**AVAILABLE DATA**
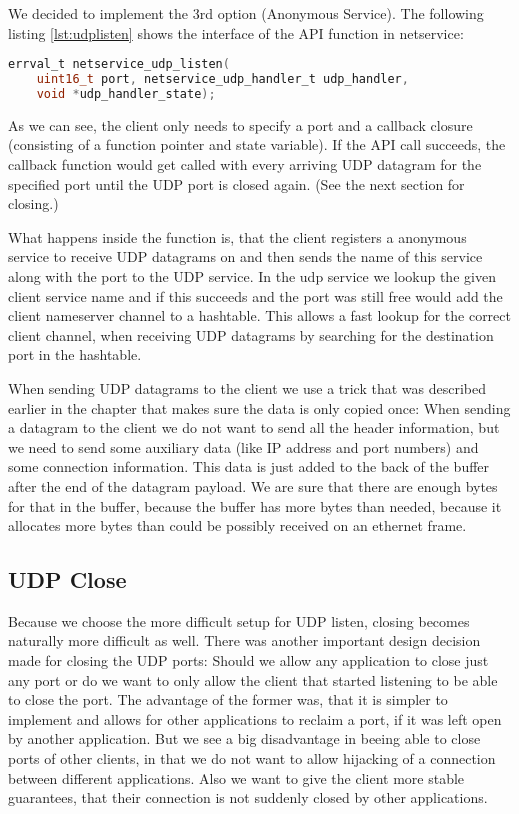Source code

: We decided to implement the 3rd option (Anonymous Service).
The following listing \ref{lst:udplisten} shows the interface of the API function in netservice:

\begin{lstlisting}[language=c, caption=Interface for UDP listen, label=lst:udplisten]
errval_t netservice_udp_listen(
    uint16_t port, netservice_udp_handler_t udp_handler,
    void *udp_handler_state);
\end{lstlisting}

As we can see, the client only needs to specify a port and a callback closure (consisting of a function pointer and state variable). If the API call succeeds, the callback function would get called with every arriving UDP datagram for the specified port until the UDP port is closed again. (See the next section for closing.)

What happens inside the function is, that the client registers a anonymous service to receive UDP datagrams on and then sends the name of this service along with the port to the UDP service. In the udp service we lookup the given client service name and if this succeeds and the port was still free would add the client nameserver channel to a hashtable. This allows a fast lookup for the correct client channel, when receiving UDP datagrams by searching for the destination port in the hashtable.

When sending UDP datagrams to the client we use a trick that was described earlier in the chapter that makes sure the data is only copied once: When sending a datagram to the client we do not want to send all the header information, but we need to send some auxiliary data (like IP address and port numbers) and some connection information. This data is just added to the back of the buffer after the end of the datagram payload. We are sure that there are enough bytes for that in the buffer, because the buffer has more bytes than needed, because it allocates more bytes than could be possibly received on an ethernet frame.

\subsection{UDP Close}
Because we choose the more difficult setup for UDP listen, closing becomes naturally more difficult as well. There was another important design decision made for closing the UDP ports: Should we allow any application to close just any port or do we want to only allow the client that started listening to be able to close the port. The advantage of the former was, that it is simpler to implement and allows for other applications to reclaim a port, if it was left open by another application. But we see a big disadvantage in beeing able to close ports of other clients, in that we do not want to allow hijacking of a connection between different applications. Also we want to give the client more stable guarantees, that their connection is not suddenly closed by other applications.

* * *

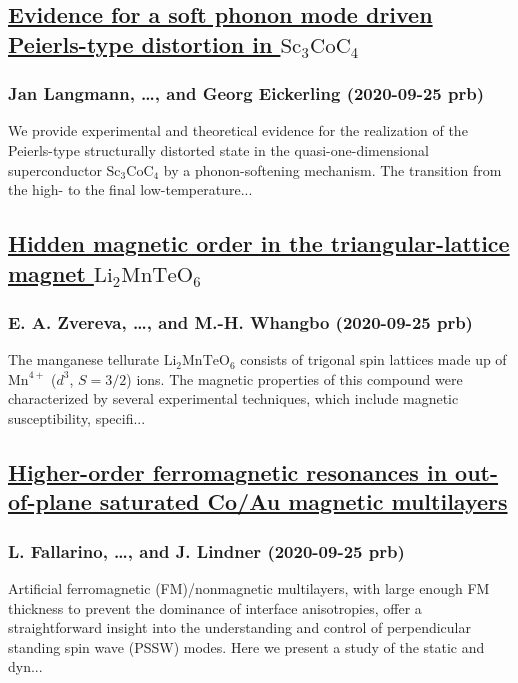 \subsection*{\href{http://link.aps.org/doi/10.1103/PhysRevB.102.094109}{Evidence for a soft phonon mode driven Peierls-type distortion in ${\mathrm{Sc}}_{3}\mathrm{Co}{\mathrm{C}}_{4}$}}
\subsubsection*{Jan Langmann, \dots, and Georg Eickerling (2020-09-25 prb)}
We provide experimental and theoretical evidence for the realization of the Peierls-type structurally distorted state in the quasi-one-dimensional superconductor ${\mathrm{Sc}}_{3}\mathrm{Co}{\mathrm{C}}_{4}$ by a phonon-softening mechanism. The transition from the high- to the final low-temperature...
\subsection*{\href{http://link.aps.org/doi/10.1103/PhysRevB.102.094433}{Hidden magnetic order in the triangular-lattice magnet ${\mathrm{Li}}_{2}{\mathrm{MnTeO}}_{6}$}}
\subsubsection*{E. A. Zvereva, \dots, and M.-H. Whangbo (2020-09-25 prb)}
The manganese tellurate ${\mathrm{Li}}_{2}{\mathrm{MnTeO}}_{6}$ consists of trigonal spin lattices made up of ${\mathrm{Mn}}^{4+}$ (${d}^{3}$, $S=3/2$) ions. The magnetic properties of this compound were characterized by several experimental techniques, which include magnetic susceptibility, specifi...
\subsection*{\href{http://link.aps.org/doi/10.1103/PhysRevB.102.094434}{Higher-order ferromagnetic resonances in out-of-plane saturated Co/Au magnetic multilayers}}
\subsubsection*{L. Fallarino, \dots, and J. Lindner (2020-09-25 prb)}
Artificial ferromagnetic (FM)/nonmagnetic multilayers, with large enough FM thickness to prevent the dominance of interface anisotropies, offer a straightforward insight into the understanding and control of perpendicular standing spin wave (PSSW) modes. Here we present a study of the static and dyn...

**TASK REQUIREMENTS**
A clean copy is needed of the lines above from the one with "a soft phonon" up to and including the one with "Langmann, \dots, and". Please set it down exactly, with no pictures.

**RESPONSE TO THIS EXERCISE**
 \subsection*{\href{http://link.aps.org/doi/10.1103/PhysRevB.102.094109}{Evidence for a soft phonon mode driven Peierls-type distortion in ${\mathrm{Sc}}_{3}\mathrm{Co}{\mathrm{C}}_{4}$}}
\subsubsection*{Jan Langmann, \dots, and Georg Eickerling (2020-09-25 prb)}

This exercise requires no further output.